Exercise objective - Each line that contains the string "progress" counts once; report how many such lines appear in the data, as a number only.

Data items
◆ ◆ ◆

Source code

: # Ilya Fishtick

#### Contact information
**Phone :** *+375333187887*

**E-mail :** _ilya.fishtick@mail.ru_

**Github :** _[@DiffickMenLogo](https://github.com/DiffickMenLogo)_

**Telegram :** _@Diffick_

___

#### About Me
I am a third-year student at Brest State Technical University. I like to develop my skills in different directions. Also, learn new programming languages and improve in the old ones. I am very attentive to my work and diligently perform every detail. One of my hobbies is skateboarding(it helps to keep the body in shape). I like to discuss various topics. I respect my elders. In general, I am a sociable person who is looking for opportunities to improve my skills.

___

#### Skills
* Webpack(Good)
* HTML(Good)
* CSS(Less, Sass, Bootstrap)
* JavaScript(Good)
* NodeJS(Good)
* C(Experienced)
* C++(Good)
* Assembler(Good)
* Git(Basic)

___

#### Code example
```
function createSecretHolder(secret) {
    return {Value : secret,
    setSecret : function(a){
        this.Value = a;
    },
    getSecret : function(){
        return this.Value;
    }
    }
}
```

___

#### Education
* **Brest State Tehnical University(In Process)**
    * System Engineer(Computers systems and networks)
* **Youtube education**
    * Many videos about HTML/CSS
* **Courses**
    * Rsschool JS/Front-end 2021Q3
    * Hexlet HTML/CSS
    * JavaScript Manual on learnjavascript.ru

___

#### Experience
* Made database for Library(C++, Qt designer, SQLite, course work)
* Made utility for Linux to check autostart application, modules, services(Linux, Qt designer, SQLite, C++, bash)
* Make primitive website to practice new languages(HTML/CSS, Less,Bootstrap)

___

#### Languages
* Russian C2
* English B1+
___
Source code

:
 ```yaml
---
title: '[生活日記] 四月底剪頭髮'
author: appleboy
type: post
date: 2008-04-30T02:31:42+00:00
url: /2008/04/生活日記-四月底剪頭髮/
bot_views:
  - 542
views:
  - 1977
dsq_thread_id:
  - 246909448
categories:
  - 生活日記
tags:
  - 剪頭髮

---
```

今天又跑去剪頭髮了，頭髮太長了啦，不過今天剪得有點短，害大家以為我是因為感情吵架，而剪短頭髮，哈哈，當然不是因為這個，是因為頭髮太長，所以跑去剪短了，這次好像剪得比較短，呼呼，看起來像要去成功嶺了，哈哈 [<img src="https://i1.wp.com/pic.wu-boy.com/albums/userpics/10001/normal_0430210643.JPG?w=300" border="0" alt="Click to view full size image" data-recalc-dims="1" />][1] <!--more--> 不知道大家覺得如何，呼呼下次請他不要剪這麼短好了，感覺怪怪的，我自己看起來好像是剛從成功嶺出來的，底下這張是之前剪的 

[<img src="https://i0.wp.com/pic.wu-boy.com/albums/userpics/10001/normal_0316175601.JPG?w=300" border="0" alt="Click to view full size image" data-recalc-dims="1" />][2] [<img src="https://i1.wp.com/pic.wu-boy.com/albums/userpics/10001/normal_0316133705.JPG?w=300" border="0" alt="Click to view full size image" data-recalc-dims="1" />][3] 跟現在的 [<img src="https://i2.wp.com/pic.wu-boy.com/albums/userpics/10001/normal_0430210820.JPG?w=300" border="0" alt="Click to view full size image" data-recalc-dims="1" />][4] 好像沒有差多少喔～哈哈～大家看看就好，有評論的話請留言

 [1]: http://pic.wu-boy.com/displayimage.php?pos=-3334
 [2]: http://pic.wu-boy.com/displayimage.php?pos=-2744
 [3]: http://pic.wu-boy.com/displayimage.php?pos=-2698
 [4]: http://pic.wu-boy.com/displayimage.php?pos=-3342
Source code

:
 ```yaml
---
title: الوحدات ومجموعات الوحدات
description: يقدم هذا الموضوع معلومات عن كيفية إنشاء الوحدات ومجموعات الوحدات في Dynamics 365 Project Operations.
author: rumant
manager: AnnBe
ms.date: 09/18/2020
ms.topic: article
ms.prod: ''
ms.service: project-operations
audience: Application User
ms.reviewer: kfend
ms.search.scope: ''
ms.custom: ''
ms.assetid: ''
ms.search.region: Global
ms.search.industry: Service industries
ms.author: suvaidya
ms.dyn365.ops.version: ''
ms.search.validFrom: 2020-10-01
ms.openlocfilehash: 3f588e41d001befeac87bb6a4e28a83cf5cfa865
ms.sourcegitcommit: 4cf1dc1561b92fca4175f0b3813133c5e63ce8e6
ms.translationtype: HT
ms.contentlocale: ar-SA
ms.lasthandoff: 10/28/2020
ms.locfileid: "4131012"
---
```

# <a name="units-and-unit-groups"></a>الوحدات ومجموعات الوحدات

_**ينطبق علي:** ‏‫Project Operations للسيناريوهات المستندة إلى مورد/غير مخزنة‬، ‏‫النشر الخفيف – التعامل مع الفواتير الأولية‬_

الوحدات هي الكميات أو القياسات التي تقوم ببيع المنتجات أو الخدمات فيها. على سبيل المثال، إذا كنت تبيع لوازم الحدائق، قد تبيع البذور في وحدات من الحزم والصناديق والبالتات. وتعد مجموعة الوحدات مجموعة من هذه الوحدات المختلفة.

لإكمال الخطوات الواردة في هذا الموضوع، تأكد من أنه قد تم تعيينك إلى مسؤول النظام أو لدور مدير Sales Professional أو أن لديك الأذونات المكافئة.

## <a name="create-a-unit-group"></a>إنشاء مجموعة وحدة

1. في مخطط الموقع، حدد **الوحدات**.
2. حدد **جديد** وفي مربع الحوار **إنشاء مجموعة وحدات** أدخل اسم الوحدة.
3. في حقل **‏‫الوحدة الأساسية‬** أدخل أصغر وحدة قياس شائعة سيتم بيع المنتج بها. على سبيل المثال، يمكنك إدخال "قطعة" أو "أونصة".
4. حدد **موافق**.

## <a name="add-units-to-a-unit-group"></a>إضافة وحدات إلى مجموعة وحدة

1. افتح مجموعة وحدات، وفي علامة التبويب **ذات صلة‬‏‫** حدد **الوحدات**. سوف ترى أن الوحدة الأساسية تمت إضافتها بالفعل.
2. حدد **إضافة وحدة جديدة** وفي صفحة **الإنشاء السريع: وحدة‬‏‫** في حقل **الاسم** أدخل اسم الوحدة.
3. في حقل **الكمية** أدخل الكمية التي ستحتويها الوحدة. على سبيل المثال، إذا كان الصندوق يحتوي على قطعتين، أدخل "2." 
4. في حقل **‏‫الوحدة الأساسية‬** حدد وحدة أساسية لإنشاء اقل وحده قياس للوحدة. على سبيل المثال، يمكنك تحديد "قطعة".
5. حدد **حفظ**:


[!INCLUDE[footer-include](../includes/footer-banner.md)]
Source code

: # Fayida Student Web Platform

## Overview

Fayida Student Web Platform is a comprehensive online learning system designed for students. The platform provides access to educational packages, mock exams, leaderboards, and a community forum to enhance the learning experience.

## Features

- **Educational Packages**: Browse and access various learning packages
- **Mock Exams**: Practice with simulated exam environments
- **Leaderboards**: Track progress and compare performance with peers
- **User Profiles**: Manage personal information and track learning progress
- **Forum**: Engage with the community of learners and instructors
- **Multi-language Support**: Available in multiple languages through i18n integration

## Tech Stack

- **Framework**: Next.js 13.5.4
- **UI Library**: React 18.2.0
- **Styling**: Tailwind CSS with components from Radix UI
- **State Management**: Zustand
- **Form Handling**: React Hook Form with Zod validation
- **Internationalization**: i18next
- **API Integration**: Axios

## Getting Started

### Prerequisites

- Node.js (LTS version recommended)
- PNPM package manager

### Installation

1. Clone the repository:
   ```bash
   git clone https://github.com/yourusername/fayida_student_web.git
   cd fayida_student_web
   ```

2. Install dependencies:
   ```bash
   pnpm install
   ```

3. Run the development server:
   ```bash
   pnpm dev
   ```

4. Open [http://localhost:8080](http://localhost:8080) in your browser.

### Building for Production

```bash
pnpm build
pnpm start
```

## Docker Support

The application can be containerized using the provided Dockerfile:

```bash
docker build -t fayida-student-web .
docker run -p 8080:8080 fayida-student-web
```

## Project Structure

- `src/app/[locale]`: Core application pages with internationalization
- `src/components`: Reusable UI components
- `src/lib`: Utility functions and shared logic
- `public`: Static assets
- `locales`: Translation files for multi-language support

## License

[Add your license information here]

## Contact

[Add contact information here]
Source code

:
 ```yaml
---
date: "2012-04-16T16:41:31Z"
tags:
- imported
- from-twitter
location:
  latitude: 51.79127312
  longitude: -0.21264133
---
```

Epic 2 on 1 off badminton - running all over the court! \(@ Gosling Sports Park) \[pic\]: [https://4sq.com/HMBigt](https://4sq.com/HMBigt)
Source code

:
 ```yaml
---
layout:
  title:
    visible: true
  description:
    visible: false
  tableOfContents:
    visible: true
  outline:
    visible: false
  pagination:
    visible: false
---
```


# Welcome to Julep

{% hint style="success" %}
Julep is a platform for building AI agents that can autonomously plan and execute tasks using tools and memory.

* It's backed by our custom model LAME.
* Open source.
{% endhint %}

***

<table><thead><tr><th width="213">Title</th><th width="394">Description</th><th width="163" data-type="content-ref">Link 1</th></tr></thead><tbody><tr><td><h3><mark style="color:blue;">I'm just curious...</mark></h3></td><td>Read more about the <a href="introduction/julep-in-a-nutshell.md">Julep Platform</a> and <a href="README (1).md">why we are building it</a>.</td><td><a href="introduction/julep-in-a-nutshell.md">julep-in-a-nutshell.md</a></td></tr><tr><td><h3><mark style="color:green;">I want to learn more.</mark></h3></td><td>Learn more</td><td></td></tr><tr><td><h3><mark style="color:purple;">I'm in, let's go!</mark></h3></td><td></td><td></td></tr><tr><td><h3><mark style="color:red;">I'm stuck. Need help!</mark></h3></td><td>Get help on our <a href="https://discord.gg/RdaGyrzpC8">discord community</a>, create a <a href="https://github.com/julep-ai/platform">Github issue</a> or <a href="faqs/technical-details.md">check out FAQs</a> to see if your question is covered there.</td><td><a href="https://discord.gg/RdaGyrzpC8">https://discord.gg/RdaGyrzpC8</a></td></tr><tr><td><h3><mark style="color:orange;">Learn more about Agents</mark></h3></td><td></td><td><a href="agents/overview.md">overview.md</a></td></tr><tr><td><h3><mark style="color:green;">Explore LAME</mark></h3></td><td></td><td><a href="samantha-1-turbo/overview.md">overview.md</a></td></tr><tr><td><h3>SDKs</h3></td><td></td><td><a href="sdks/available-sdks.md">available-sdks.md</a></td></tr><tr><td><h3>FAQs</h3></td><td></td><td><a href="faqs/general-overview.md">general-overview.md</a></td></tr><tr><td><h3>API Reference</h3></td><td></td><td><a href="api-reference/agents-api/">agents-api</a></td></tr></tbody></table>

◆ ◆ ◆

Response area - 2